La mujer no respondió, pero le dio la impresión de que contraía la espalda levemente.

—¡Oye! —repitió—. Te estoy hablando.

Esa vez, la mujer se levantó, pero no miró a ninguna parte. Mobley avanzó un poco, hasta que sus pies estuvieron casi al borde del agua.

—Estoy buscando una barca, ¿la has visto?

La mujer estaba completamente inmóvil. Mobley pensó que su cabeza resultaba demasiado pequeña para el cuerpo, hasta que se dio cuenta de que estaba calva del todo. Apreció, a través del tejido de la túnica, que tenía escamas en el cráneo. Alargó una mano para tocarla.

—He dicho…

Mobley notó una presión enorme en la pierna izquierda y, al mismo tiempo que se daba cuenta de que le habían disparado, la pierna se le venció. Cayó de costado, con la mitad del cuerpo dentro del agua y la otra mitad fuera, y se miró la rodilla destrozada. La bala le había volado la rótula, y lo que había dentro de ella era blanco y rojo. La sangre fluía por el Congaree. Mobley dejó de apretar los dientes y aulló de dolor. Buscó al tirador con la mirada. Una segunda bala le penetró en la región lumbar y le partió la columna en dos. Mobley se desplomó de lado, viendo cómo un charco negro se expandía alrededor de sus piernas. Estaba paralizado, aunque aún sentía el dolor que invadía cada célula de su cuerpo.

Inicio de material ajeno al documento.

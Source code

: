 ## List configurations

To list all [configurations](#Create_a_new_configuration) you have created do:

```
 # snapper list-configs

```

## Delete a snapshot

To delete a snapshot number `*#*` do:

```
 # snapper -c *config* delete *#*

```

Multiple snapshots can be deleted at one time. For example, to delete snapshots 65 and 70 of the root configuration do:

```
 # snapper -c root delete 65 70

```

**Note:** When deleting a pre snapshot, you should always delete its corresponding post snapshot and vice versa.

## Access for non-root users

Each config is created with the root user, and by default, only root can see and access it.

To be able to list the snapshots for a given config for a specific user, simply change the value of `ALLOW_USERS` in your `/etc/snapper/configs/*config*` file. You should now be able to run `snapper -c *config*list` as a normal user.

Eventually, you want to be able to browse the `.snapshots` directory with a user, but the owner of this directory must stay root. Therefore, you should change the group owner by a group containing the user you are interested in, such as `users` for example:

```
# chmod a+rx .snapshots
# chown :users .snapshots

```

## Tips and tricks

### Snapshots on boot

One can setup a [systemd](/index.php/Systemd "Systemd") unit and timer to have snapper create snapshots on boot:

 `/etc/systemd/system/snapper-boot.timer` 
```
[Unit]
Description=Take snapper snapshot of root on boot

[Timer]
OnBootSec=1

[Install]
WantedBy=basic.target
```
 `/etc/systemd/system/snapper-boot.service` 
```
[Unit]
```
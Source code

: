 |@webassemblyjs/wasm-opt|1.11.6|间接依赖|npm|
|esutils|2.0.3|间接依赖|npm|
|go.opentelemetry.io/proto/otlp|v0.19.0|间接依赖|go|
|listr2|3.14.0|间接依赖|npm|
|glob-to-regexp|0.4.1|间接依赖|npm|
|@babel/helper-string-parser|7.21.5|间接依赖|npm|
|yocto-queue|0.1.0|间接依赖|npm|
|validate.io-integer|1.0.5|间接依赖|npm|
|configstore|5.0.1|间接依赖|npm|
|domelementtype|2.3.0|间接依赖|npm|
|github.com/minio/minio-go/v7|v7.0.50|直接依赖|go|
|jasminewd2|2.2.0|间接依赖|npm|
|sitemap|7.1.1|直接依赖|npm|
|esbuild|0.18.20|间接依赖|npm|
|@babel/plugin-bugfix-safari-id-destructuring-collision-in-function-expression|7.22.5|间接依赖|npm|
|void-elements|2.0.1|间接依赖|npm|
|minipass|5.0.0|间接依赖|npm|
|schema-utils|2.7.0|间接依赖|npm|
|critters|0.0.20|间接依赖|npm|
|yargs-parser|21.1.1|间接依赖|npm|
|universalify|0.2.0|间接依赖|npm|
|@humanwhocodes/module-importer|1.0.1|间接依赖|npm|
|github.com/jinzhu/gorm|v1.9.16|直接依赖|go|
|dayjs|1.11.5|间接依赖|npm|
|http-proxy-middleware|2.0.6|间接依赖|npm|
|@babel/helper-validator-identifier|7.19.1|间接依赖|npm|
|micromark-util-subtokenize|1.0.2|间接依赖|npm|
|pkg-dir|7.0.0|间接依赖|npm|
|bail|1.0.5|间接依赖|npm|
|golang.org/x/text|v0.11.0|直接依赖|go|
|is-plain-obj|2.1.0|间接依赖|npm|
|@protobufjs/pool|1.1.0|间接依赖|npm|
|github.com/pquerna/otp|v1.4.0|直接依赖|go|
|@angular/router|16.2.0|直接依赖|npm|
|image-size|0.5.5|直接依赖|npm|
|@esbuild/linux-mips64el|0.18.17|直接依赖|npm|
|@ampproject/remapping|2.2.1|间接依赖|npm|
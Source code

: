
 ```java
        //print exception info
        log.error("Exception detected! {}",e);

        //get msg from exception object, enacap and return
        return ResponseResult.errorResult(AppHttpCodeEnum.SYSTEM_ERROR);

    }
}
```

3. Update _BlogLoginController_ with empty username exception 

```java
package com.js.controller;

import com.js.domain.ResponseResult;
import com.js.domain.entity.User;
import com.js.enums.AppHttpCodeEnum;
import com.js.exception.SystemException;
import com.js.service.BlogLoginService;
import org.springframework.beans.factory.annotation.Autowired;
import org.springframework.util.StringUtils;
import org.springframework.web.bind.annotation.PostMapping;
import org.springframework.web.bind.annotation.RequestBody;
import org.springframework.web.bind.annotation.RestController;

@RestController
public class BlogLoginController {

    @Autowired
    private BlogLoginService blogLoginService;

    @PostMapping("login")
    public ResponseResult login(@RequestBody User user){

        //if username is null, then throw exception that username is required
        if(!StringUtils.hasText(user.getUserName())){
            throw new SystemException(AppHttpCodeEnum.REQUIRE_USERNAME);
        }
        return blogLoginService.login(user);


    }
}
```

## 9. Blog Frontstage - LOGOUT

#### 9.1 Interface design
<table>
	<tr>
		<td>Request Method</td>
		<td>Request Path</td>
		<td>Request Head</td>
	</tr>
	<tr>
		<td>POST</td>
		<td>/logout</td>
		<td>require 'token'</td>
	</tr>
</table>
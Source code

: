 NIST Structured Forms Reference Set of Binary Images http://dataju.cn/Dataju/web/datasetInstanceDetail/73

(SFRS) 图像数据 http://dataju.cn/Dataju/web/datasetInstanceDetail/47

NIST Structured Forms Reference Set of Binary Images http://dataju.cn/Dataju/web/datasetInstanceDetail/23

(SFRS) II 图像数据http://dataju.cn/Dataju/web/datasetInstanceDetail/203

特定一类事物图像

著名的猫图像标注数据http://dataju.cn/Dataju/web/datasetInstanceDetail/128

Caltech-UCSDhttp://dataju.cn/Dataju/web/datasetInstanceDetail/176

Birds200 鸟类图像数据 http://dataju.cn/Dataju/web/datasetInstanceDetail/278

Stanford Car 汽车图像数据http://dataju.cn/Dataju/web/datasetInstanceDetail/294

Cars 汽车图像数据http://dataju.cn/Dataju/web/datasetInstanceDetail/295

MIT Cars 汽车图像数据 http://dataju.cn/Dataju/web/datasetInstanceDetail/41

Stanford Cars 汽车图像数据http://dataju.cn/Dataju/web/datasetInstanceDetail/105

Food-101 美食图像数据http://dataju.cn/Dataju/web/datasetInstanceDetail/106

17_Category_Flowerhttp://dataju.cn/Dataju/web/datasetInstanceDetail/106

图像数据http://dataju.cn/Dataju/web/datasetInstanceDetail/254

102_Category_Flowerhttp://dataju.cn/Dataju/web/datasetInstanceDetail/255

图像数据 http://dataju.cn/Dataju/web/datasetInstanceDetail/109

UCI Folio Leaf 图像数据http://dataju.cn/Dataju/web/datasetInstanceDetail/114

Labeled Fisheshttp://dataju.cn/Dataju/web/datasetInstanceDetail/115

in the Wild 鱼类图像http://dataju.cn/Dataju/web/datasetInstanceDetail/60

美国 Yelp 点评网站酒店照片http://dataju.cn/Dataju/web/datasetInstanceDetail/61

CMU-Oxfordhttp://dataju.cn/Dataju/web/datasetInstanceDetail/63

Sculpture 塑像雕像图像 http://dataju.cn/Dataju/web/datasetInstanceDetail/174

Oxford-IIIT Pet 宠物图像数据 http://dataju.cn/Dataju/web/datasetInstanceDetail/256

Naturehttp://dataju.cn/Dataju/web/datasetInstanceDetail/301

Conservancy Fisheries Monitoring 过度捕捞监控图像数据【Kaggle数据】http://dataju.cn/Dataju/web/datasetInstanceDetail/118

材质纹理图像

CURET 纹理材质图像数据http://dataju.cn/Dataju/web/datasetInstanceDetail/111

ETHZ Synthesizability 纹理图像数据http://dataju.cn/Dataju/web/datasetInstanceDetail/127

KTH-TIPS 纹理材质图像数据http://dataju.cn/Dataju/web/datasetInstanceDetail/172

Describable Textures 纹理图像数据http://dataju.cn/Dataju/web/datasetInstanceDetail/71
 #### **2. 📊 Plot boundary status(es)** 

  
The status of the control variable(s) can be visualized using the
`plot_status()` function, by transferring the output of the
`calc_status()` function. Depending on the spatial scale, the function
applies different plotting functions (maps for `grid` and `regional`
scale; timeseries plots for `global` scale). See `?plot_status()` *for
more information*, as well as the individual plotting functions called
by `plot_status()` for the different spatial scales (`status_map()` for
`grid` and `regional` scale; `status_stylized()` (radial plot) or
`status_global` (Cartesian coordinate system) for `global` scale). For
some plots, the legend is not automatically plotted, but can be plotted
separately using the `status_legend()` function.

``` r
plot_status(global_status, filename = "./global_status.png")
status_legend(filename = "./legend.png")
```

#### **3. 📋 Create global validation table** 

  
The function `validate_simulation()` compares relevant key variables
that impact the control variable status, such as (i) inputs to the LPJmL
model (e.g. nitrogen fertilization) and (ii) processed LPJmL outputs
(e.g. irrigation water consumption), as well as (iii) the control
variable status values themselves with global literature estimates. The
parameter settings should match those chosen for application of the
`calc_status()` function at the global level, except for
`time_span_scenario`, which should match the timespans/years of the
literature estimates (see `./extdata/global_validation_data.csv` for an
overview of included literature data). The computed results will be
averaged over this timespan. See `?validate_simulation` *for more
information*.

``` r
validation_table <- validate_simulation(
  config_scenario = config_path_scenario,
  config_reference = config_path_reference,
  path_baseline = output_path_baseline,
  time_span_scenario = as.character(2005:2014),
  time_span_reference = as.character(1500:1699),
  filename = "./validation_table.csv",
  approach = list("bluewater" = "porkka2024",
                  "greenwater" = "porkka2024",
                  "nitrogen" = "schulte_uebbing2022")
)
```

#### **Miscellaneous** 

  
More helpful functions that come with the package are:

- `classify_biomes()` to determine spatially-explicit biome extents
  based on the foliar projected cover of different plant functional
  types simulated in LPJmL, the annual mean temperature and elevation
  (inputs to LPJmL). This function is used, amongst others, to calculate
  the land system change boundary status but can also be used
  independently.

Mobley oyó unos pasos que se aproximaban y volvió la mirada. Abrió la boca para hablar, pero algo afilado le penetró en la carne debajo de la barbilla: un garfio que le desgarraba la piel y que le perforaba la lengua y el paladar. El dolor resultaba inimaginable, un espantoso dolor que sobrepasaba en intensidad a la quemazón que sentía en la parte inferior del cuerpo y en la pierna. Intentó gritar, pero el garfio le mantenía la boca cerrada, y lo más que lograba emitir era un sonido áspero y ronco. La presión aumentaba a medida que la cabeza era jalada hacia atrás y, poco a poco, Mobley era arrastrado hacia el bosque. Veía el acero del garfio delante de su cara, lo percibía en la lengua y lo sentía entre los dientes. Intentó levantar una mano para agarrarlo, pero iba debilitándose y sus dedos sólo pudieron rozar el metal antes de que la mano se le desplomase. Sobre las hojas y el lodo iba quedando una reluciente estela de sangre. El alto follaje de los árboles parecía una mortaja negra desplegada en el cielo. El bosque se comprimía en torno a él, y estaba mirando fijamente, por última vez, el río, cuando la mujer se despojó de la sábana y se volvió, desnuda, a mirarle.

Muy dentro de él, en aquel lugar oscuro en que Landron Mobley imaginaba el dolor que podía infligir a los demás, una multitud de mujeres con escamas cayó sobre él, y entonces empezó a gritar.